Suku Bunga The Fed Bisa di Atas 4%, Rupiah Melemah Lagi!
Jakarta, CNBC Indonesia - Ekspektasi tingginya suku bunga di Amerika Serikat (AS) membuat rupiah kembali melemah pada perdagangan Jumat (2/9/2022). Padahal ada kabar baik dari dalam negeri.
Melansir data dari Refinitiv, rupiah tercatat melemah 0,1% ke Rp 14.895/US$ di pasar spot.
Tekanan besar dari ekspektasi kenaikan suku bunga bank sentral AS (The Fed) yang masih tetap agresif menaikkan suku bunga, meski akan berujung resesi di Amerika Serikat. Ketua The Fed, Jerome Powell menegaskan komitmennya untuk membawa inflasi turun ke 2%.
"Menurunkan inflasi perlu periode pertumbuhan ekonomi di bawah tren yang berkelanjutan. Dengan suku bunga tinggi, pertumbuhan ekonomi yang melambat, dan pasar tenaga kerja yang melemah akan membawa inflasi turun. Itu adalah harga yang harus kita bayarkan untuk mengurangi inflasi. Tetapi, kegagalan untuk memulihkan stabilitas harga akan menimbulkan penderitaan yang lebih besar," kata Powell dalam acara simposium Jackson Hole, Jumat (26/8/2022).

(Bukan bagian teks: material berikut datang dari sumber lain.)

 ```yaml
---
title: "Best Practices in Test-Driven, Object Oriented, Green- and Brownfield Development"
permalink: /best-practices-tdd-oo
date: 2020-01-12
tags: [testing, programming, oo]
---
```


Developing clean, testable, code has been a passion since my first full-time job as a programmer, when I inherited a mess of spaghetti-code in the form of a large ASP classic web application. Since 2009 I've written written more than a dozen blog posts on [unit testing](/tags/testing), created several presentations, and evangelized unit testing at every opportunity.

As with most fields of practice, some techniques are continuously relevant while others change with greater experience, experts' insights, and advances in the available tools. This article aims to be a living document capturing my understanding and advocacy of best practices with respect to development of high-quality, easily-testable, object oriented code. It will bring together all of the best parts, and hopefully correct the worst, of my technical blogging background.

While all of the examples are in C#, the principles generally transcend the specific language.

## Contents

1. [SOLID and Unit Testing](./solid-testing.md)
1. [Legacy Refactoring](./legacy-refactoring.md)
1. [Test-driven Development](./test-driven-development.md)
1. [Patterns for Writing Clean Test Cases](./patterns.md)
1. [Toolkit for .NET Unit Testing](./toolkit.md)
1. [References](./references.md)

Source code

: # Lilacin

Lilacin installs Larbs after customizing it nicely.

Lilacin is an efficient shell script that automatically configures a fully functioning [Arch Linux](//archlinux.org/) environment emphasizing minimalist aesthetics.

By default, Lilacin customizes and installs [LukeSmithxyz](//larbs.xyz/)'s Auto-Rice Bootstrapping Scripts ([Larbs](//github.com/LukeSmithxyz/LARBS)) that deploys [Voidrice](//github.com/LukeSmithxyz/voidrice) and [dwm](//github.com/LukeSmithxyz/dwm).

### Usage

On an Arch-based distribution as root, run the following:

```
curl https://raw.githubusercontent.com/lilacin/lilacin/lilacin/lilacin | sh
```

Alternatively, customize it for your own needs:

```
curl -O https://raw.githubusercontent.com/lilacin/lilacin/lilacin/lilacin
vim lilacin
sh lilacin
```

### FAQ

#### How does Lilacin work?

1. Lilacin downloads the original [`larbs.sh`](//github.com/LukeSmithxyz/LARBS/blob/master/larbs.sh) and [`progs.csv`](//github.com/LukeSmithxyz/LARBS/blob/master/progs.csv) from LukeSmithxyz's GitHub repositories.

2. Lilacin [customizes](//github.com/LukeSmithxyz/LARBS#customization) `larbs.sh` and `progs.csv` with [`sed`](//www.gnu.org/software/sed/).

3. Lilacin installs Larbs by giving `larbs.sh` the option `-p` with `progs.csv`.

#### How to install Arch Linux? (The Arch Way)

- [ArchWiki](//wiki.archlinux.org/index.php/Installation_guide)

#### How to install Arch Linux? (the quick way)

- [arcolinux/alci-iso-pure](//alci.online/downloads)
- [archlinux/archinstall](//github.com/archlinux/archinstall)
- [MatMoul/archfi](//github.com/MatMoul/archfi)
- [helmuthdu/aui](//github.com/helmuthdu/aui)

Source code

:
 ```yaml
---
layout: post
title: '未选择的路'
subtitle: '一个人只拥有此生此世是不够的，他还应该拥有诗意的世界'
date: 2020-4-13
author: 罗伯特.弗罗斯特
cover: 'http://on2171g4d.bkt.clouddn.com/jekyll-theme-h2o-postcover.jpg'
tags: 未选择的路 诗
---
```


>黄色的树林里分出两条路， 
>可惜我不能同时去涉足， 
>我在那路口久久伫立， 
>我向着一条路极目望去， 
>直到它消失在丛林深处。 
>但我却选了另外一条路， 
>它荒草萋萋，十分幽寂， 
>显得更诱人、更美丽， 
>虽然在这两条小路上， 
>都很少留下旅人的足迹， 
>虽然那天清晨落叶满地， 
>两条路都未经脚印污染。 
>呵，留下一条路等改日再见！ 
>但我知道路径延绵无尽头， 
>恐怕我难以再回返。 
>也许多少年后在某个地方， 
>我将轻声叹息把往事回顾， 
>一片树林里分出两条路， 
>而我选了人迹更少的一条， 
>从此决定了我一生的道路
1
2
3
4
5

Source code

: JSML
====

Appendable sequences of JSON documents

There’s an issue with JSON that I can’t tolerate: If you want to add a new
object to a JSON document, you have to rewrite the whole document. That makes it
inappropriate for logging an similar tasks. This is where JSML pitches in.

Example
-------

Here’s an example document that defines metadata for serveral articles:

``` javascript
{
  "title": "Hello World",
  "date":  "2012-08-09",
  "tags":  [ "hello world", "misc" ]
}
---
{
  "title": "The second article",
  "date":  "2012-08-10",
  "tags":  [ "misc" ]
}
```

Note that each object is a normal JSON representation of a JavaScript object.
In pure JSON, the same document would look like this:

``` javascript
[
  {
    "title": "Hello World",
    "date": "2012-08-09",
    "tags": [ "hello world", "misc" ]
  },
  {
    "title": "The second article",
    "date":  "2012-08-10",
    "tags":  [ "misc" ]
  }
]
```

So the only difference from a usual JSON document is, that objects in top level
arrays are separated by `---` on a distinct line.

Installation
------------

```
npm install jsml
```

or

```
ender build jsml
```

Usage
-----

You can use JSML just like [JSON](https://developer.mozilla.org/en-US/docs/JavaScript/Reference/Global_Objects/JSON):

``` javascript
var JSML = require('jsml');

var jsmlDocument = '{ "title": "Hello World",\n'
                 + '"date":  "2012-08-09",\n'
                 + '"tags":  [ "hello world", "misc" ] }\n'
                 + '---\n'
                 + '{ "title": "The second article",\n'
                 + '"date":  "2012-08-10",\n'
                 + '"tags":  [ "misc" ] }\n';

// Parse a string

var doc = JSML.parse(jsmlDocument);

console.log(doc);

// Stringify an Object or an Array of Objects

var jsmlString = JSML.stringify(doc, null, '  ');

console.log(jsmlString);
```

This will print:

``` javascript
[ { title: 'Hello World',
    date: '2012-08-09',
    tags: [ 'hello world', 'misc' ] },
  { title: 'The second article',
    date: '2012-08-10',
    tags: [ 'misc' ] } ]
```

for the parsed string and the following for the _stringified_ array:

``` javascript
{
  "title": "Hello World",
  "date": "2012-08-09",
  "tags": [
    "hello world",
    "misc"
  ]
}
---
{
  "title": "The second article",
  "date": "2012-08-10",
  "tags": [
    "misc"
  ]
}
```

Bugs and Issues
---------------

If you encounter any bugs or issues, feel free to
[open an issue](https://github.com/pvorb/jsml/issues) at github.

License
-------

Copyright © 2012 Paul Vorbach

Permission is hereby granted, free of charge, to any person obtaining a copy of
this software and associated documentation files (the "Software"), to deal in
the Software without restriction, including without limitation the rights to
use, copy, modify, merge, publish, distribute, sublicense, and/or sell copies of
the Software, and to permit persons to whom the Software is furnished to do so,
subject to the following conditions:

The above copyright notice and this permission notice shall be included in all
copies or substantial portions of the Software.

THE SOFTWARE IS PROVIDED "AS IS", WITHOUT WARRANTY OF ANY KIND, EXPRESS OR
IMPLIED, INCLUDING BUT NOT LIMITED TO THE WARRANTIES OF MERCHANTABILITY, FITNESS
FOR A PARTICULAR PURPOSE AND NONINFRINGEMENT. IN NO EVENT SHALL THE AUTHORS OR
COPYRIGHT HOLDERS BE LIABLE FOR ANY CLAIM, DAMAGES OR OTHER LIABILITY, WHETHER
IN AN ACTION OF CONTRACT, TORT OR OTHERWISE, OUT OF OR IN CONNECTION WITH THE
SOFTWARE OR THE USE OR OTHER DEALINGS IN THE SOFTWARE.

Presiden The Fed wilayah Cleveland, Loretta Mester pada hari Rabu mengatakan ia melihat suku bunga bisa naik ke atas 4% di awal tahun depan.
Suku bunga The Fed saat ini di 2,25% - 2,5%, dengan 3 kali rapat kebijakan moneter di tahun ini, kemungkinan kenaikan 75 basis poin di bulan ini sangat mungkin terjadi.
"Pandangan saya saat ini, diperlukan suku bunga naik di atas 4% awal tahun depan dan bertahan di level tersebut. Saya juga tidak melihat The Fed akan memangkas suku bunga pada tahun depan," kata Mester sebagaimana dilansir CNBC International, Rabu (31/8/2022).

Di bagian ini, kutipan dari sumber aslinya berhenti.